# Dataset records:
· · ·

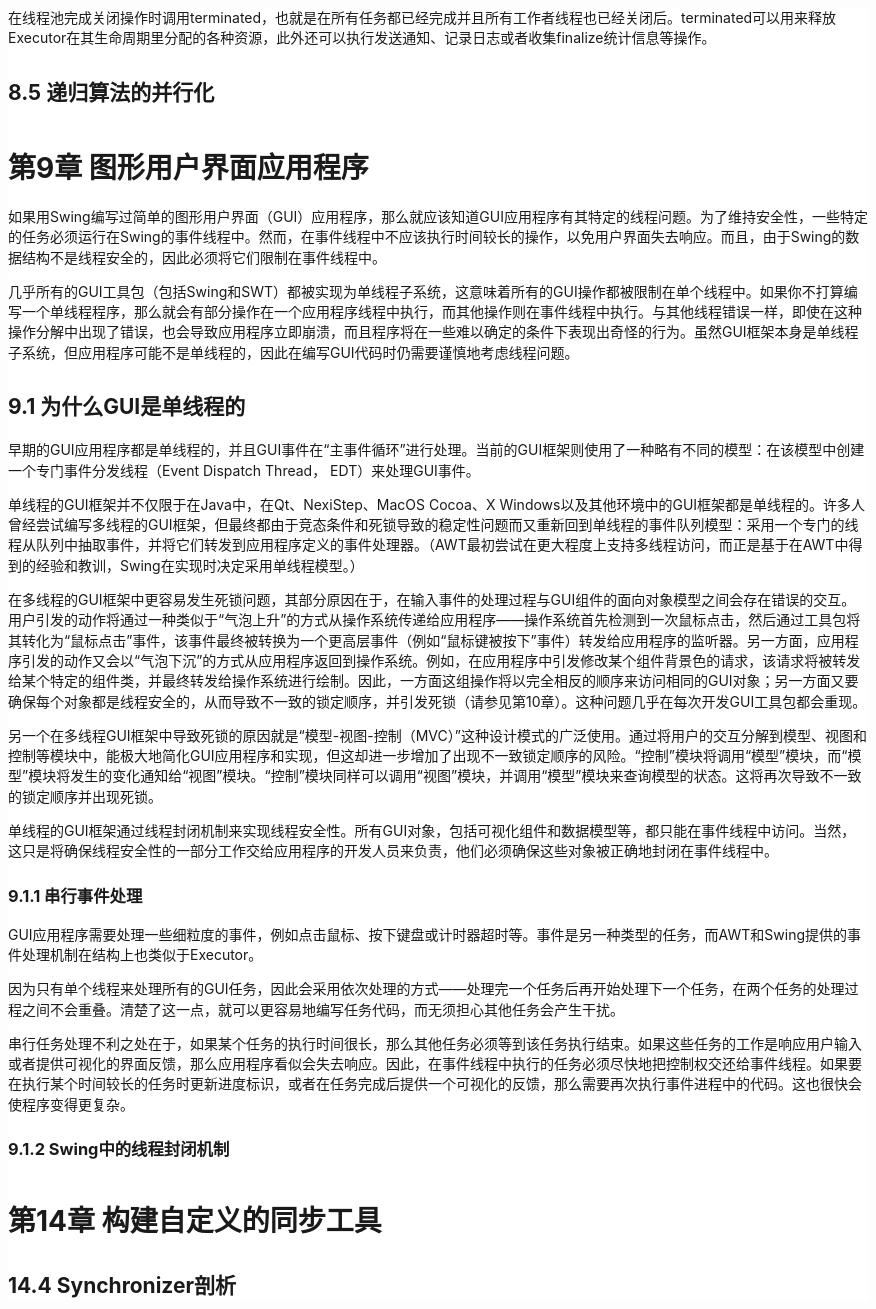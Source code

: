 在线程池完成关闭操作时调用terminated，也就是在所有任务都已经完成并且所有工作者线程也已经关闭后。terminated可以用来释放Executor在其生命周期里分配的各种资源，此外还可以执行发送通知、记录日志或者收集finalize统计信息等操作。

## 8.5 递归算法的并行化

# 第9章 图形用户界面应用程序

如果用Swing编写过简单的图形用户界面（GUI）应用程序，那么就应该知道GUI应用程序有其特定的线程问题。为了维持安全性，一些特定的任务必须运行在Swing的事件线程中。然而，在事件线程中不应该执行时间较长的操作，以免用户界面失去响应。而且，由于Swing的数据结构不是线程安全的，因此必须将它们限制在事件线程中。

几乎所有的GUI工具包（包括Swing和SWT）都被实现为单线程子系统，这意味着所有的GUI操作都被限制在单个线程中。如果你不打算编写一个单线程程序，那么就会有部分操作在一个应用程序线程中执行，而其他操作则在事件线程中执行。与其他线程错误一样，即使在这种操作分解中出现了错误，也会导致应用程序立即崩溃，而且程序将在一些难以确定的条件下表现出奇怪的行为。虽然GUI框架本身是单线程子系统，但应用程序可能不是单线程的，因此在编写GUI代码时仍需要谨慎地考虑线程问题。

## 9.1 为什么GUI是单线程的

早期的GUI应用程序都是单线程的，并且GUI事件在“主事件循环”进行处理。当前的GUI框架则使用了一种略有不同的模型：在该模型中创建一个专门事件分发线程（Event Dispatch Thread， EDT）来处理GUI事件。

单线程的GUI框架并不仅限于在Java中，在Qt、NexiStep、MacOS Cocoa、X Windows以及其他环境中的GUI框架都是单线程的。许多人曾经尝试编写多线程的GUI框架，但最终都由于竞态条件和死锁导致的稳定性问题而又重新回到单线程的事件队列模型：采用一个专门的线程从队列中抽取事件，并将它们转发到应用程序定义的事件处理器。（AWT最初尝试在更大程度上支持多线程访问，而正是基于在AWT中得到的经验和教训，Swing在实现时决定采用单线程模型。）

在多线程的GUI框架中更容易发生死锁问题，其部分原因在于，在输入事件的处理过程与GUI组件的面向对象模型之间会存在错误的交互。用户引发的动作将通过一种类似于“气泡上升”的方式从操作系统传递给应用程序——操作系统首先检测到一次鼠标点击，然后通过工具包将其转化为“鼠标点击”事件，该事件最终被转换为一个更高层事件（例如“鼠标键被按下”事件）转发给应用程序的监听器。另一方面，应用程序引发的动作又会以“气泡下沉”的方式从应用程序返回到操作系统。例如，在应用程序中引发修改某个组件背景色的请求，该请求将被转发给某个特定的组件类，并最终转发给操作系统进行绘制。因此，一方面这组操作将以完全相反的顺序来访问相同的GUI对象；另一方面又要确保每个对象都是线程安全的，从而导致不一致的锁定顺序，并引发死锁（请参见第10章）。这种问题几乎在每次开发GUI工具包都会重现。

另一个在多线程GUI框架中导致死锁的原因就是“模型-视图-控制（MVC）”这种设计模式的广泛使用。通过将用户的交互分解到模型、视图和控制等模块中，能极大地简化GUI应用程序和实现，但这却进一步增加了出现不一致锁定顺序的风险。“控制”模块将调用“模型”模块，而“模型”模块将发生的变化通知给“视图”模块。“控制”模块同样可以调用“视图”模块，并调用“模型”模块来查询模型的状态。这将再次导致不一致的锁定顺序并出现死锁。

单线程的GUI框架通过线程封闭机制来实现线程安全性。所有GUI对象，包括可视化组件和数据模型等，都只能在事件线程中访问。当然，这只是将确保线程安全性的一部分工作交给应用程序的开发人员来负责，他们必须确保这些对象被正确地封闭在事件线程中。

### 9.1.1 串行事件处理

GUI应用程序需要处理一些细粒度的事件，例如点击鼠标、按下键盘或计时器超时等。事件是另一种类型的任务，而AWT和Swing提供的事件处理机制在结构上也类似于Executor。

因为只有单个线程来处理所有的GUI任务，因此会采用依次处理的方式——处理完一个任务后再开始处理下一个任务，在两个任务的处理过程之间不会重叠。清楚了这一点，就可以更容易地编写任务代码，而无须担心其他任务会产生干扰。

串行任务处理不利之处在于，如果某个任务的执行时间很长，那么其他任务必须等到该任务执行结束。如果这些任务的工作是响应用户输入或者提供可视化的界面反馈，那么应用程序看似会失去响应。因此，在事件线程中执行的任务必须尽快地把控制权交还给事件线程。如果要在执行某个时间较长的任务时更新进度标识，或者在任务完成后提供一个可视化的反馈，那么需要再次执行事件进程中的代码。这也很快会使程序变得更复杂。

### 9.1.2 Swing中的线程封闭机制



# 第14章 构建自定义的同步工具

## 14.4 Synchronizer剖析
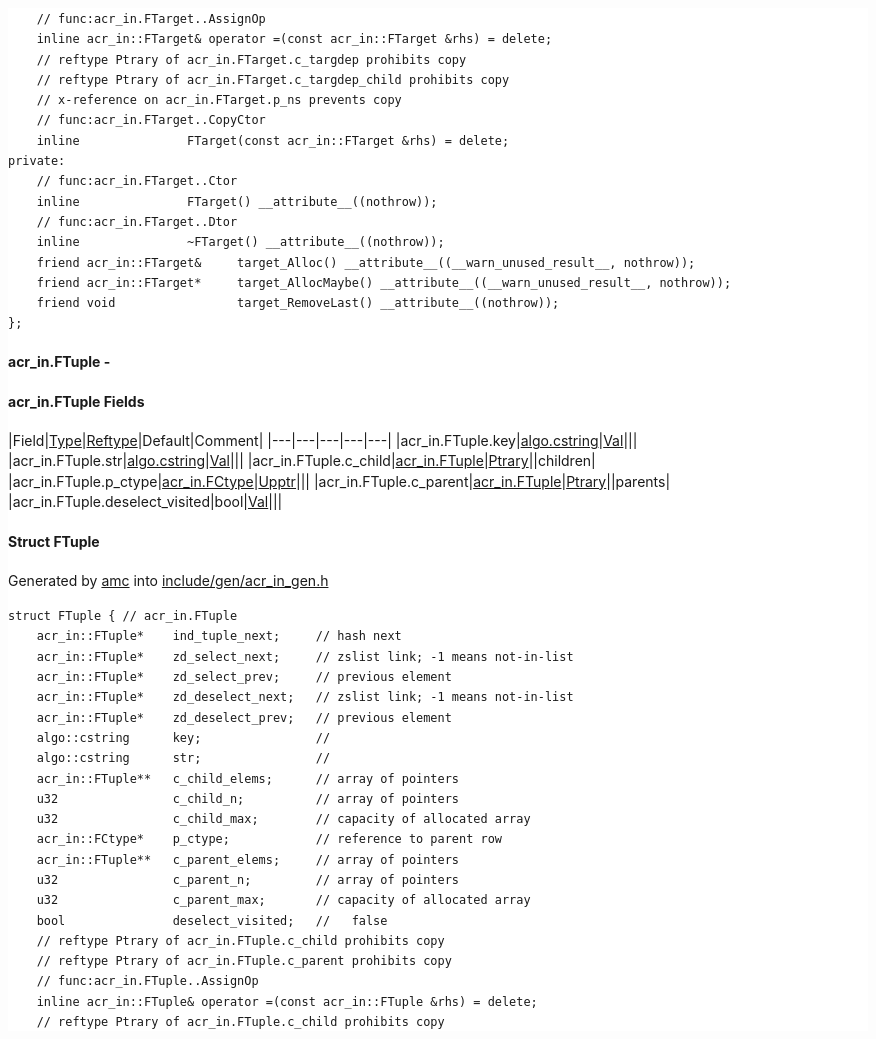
 ```
    // func:acr_in.FTarget..AssignOp
    inline acr_in::FTarget& operator =(const acr_in::FTarget &rhs) = delete;
    // reftype Ptrary of acr_in.FTarget.c_targdep prohibits copy
    // reftype Ptrary of acr_in.FTarget.c_targdep_child prohibits copy
    // x-reference on acr_in.FTarget.p_ns prevents copy
    // func:acr_in.FTarget..CopyCtor
    inline               FTarget(const acr_in::FTarget &rhs) = delete;
private:
    // func:acr_in.FTarget..Ctor
    inline               FTarget() __attribute__((nothrow));
    // func:acr_in.FTarget..Dtor
    inline               ~FTarget() __attribute__((nothrow));
    friend acr_in::FTarget&     target_Alloc() __attribute__((__warn_unused_result__, nothrow));
    friend acr_in::FTarget*     target_AllocMaybe() __attribute__((__warn_unused_result__, nothrow));
    friend void                 target_RemoveLast() __attribute__((nothrow));
};
```

#### acr_in.FTuple - 
<a href="#acr_in-ftuple"></a>

#### acr_in.FTuple Fields
<a href="#acr_in-ftuple-fields"></a>
|Field|[Type](/txt/ssimdb/dmmeta/ctype.md)|[Reftype](/txt/ssimdb/dmmeta/reftype.md)|Default|Comment|
|---|---|---|---|---|
|acr_in.FTuple.key|[algo.cstring](/txt/protocol/algo/cstring.md)|[Val](/txt/exe/amc/reftypes.md#val)|||
|acr_in.FTuple.str|[algo.cstring](/txt/protocol/algo/cstring.md)|[Val](/txt/exe/amc/reftypes.md#val)|||
|acr_in.FTuple.c_child|[acr_in.FTuple](/txt/exe/acr_in/internals.md#acr_in-ftuple)|[Ptrary](/txt/exe/amc/reftypes.md#ptrary)||children|
|acr_in.FTuple.p_ctype|[acr_in.FCtype](/txt/exe/acr_in/internals.md#acr_in-fctype)|[Upptr](/txt/exe/amc/reftypes.md#upptr)|||
|acr_in.FTuple.c_parent|[acr_in.FTuple](/txt/exe/acr_in/internals.md#acr_in-ftuple)|[Ptrary](/txt/exe/amc/reftypes.md#ptrary)||parents|
|acr_in.FTuple.deselect_visited|bool|[Val](/txt/exe/amc/reftypes.md#val)|||

#### Struct FTuple
<a href="#struct-ftuple"></a>
Generated by [amc](/txt/exe/amc/README.md) into [include/gen/acr_in_gen.h](/include/gen/acr_in_gen.h)
```
struct FTuple { // acr_in.FTuple
    acr_in::FTuple*    ind_tuple_next;     // hash next
    acr_in::FTuple*    zd_select_next;     // zslist link; -1 means not-in-list
    acr_in::FTuple*    zd_select_prev;     // previous element
    acr_in::FTuple*    zd_deselect_next;   // zslist link; -1 means not-in-list
    acr_in::FTuple*    zd_deselect_prev;   // previous element
    algo::cstring      key;                //
    algo::cstring      str;                //
    acr_in::FTuple**   c_child_elems;      // array of pointers
    u32                c_child_n;          // array of pointers
    u32                c_child_max;        // capacity of allocated array
    acr_in::FCtype*    p_ctype;            // reference to parent row
    acr_in::FTuple**   c_parent_elems;     // array of pointers
    u32                c_parent_n;         // array of pointers
    u32                c_parent_max;       // capacity of allocated array
    bool               deselect_visited;   //   false
    // reftype Ptrary of acr_in.FTuple.c_child prohibits copy
    // reftype Ptrary of acr_in.FTuple.c_parent prohibits copy
    // func:acr_in.FTuple..AssignOp
    inline acr_in::FTuple& operator =(const acr_in::FTuple &rhs) = delete;
    // reftype Ptrary of acr_in.FTuple.c_child prohibits copy
```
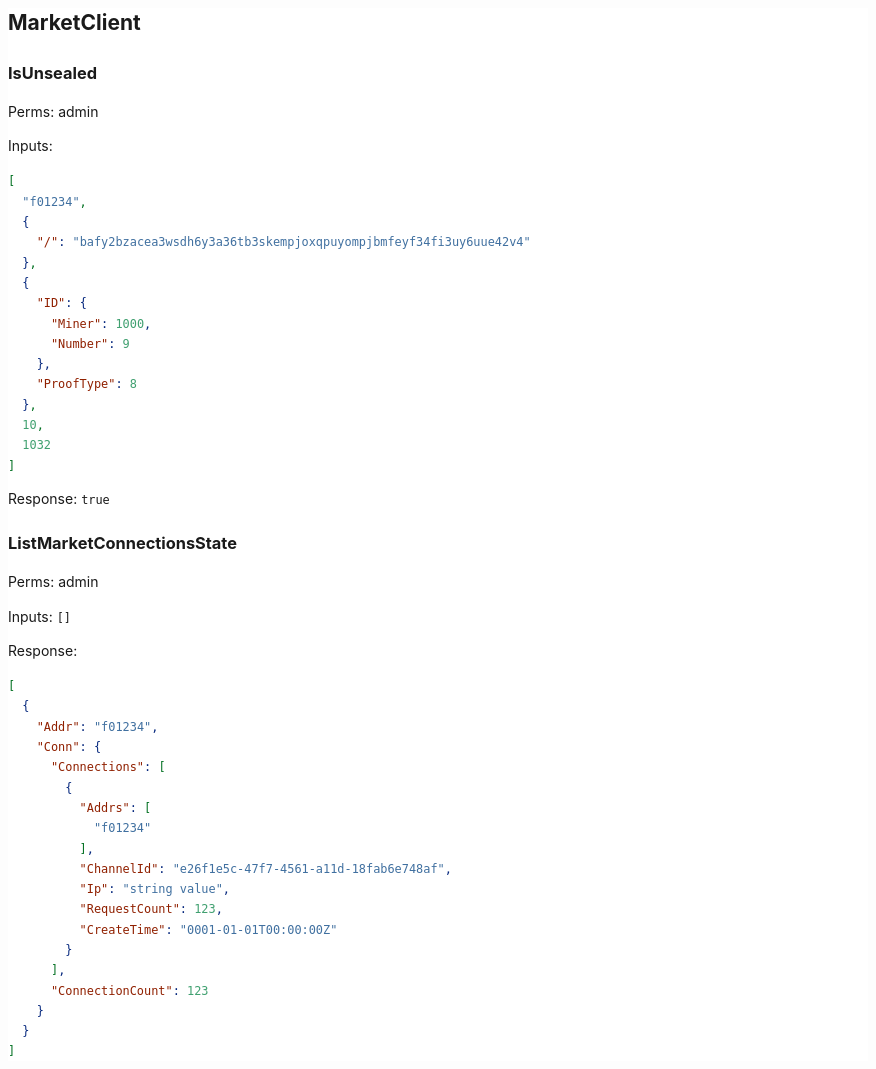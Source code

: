 ## MarketClient

### IsUnsealed


Perms: admin

Inputs:
```json
[
  "f01234",
  {
    "/": "bafy2bzacea3wsdh6y3a36tb3skempjoxqpuyompjbmfeyf34fi3uy6uue42v4"
  },
  {
    "ID": {
      "Miner": 1000,
      "Number": 9
    },
    "ProofType": 8
  },
  10,
  1032
]
```

Response: `true`

### ListMarketConnectionsState


Perms: admin

Inputs: `[]`

Response:
```json
[
  {
    "Addr": "f01234",
    "Conn": {
      "Connections": [
        {
          "Addrs": [
            "f01234"
          ],
          "ChannelId": "e26f1e5c-47f7-4561-a11d-18fab6e748af",
          "Ip": "string value",
          "RequestCount": 123,
          "CreateTime": "0001-01-01T00:00:00Z"
        }
      ],
      "ConnectionCount": 123
    }
  }
]
```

· · ·

The expected result is every line from the material above that includes "friend".

# Finished task:
    friend acr_in::FTarget&     target_Alloc() __attribute__((__warn_unused_result__, nothrow));
    friend acr_in::FTarget*     target_AllocMaybe() __attribute__((__warn_unused_result__, nothrow));
    friend void                 target_RemoveLast() __attribute__((nothrow));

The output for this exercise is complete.